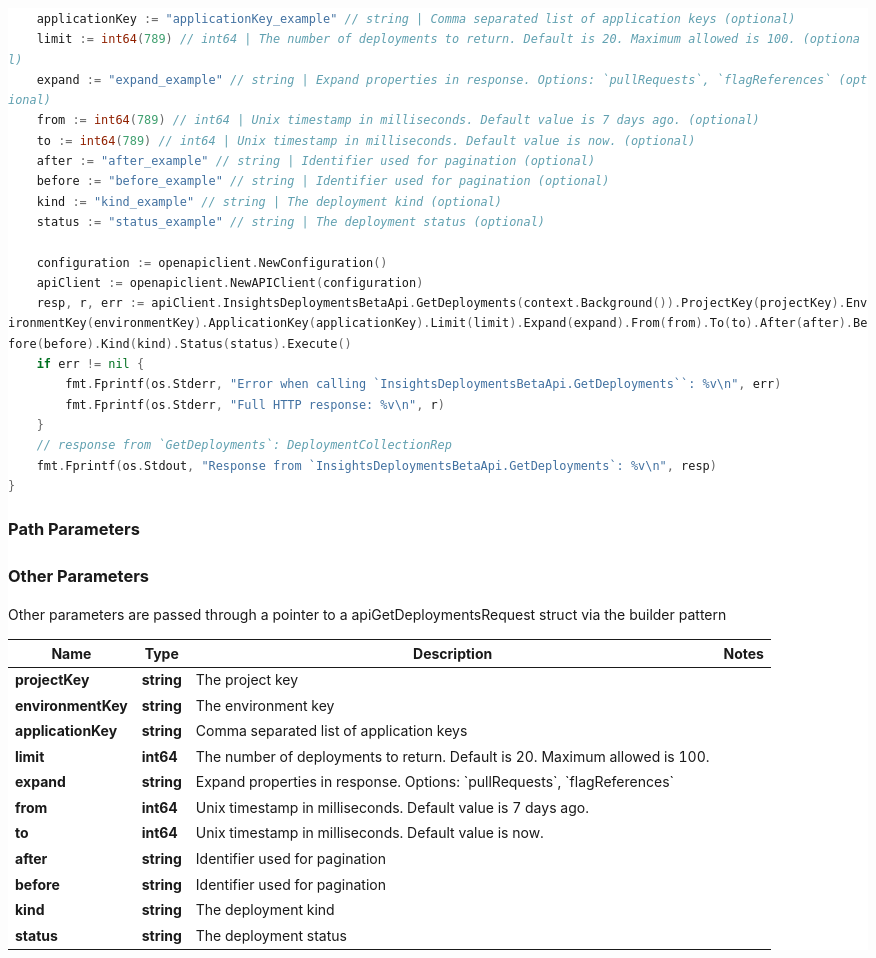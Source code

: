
 ```go
	applicationKey := "applicationKey_example" // string | Comma separated list of application keys (optional)
	limit := int64(789) // int64 | The number of deployments to return. Default is 20. Maximum allowed is 100. (optional)
	expand := "expand_example" // string | Expand properties in response. Options: `pullRequests`, `flagReferences` (optional)
	from := int64(789) // int64 | Unix timestamp in milliseconds. Default value is 7 days ago. (optional)
	to := int64(789) // int64 | Unix timestamp in milliseconds. Default value is now. (optional)
	after := "after_example" // string | Identifier used for pagination (optional)
	before := "before_example" // string | Identifier used for pagination (optional)
	kind := "kind_example" // string | The deployment kind (optional)
	status := "status_example" // string | The deployment status (optional)

	configuration := openapiclient.NewConfiguration()
	apiClient := openapiclient.NewAPIClient(configuration)
	resp, r, err := apiClient.InsightsDeploymentsBetaApi.GetDeployments(context.Background()).ProjectKey(projectKey).EnvironmentKey(environmentKey).ApplicationKey(applicationKey).Limit(limit).Expand(expand).From(from).To(to).After(after).Before(before).Kind(kind).Status(status).Execute()
	if err != nil {
		fmt.Fprintf(os.Stderr, "Error when calling `InsightsDeploymentsBetaApi.GetDeployments``: %v\n", err)
		fmt.Fprintf(os.Stderr, "Full HTTP response: %v\n", r)
	}
	// response from `GetDeployments`: DeploymentCollectionRep
	fmt.Fprintf(os.Stdout, "Response from `InsightsDeploymentsBetaApi.GetDeployments`: %v\n", resp)
}
```

### Path Parameters



### Other Parameters

Other parameters are passed through a pointer to a apiGetDeploymentsRequest struct via the builder pattern


Name | Type | Description  | Notes
------------- | ------------- | ------------- | -------------
 **projectKey** | **string** | The project key | 
 **environmentKey** | **string** | The environment key | 
 **applicationKey** | **string** | Comma separated list of application keys | 
 **limit** | **int64** | The number of deployments to return. Default is 20. Maximum allowed is 100. | 
 **expand** | **string** | Expand properties in response. Options: &#x60;pullRequests&#x60;, &#x60;flagReferences&#x60; | 
 **from** | **int64** | Unix timestamp in milliseconds. Default value is 7 days ago. | 
 **to** | **int64** | Unix timestamp in milliseconds. Default value is now. | 
 **after** | **string** | Identifier used for pagination | 
 **before** | **string** | Identifier used for pagination | 
 **kind** | **string** | The deployment kind | 
 **status** | **string** | The deployment status |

▶ Prompt
With the line that contains "### Path Parameters" as your start, reproduce the data above exactly through its last line, and nothing before that start.

▶ Task output
### Path Parameters



### Other Parameters

Other parameters are passed through a pointer to a apiGetDeploymentsRequest struct via the builder pattern


Name | Type | Description  | Notes
------------- | ------------- | ------------- | -------------
 **projectKey** | **string** | The project key | 
 **environmentKey** | **string** | The environment key | 
 **applicationKey** | **string** | Comma separated list of application keys | 
 **limit** | **int64** | The number of deployments to return. Default is 20. Maximum allowed is 100. | 
 **expand** | **string** | Expand properties in response. Options: &#x60;pullRequests&#x60;, &#x60;flagReferences&#x60; | 
 **from** | **int64** | Unix timestamp in milliseconds. Default value is 7 days ago. | 
 **to** | **int64** | Unix timestamp in milliseconds. Default value is now. | 
 **after** | **string** | Identifier used for pagination | 
 **before** | **string** | Identifier used for pagination | 
 **kind** | **string** | The deployment kind | 
 **status** | **string** | The deployment status |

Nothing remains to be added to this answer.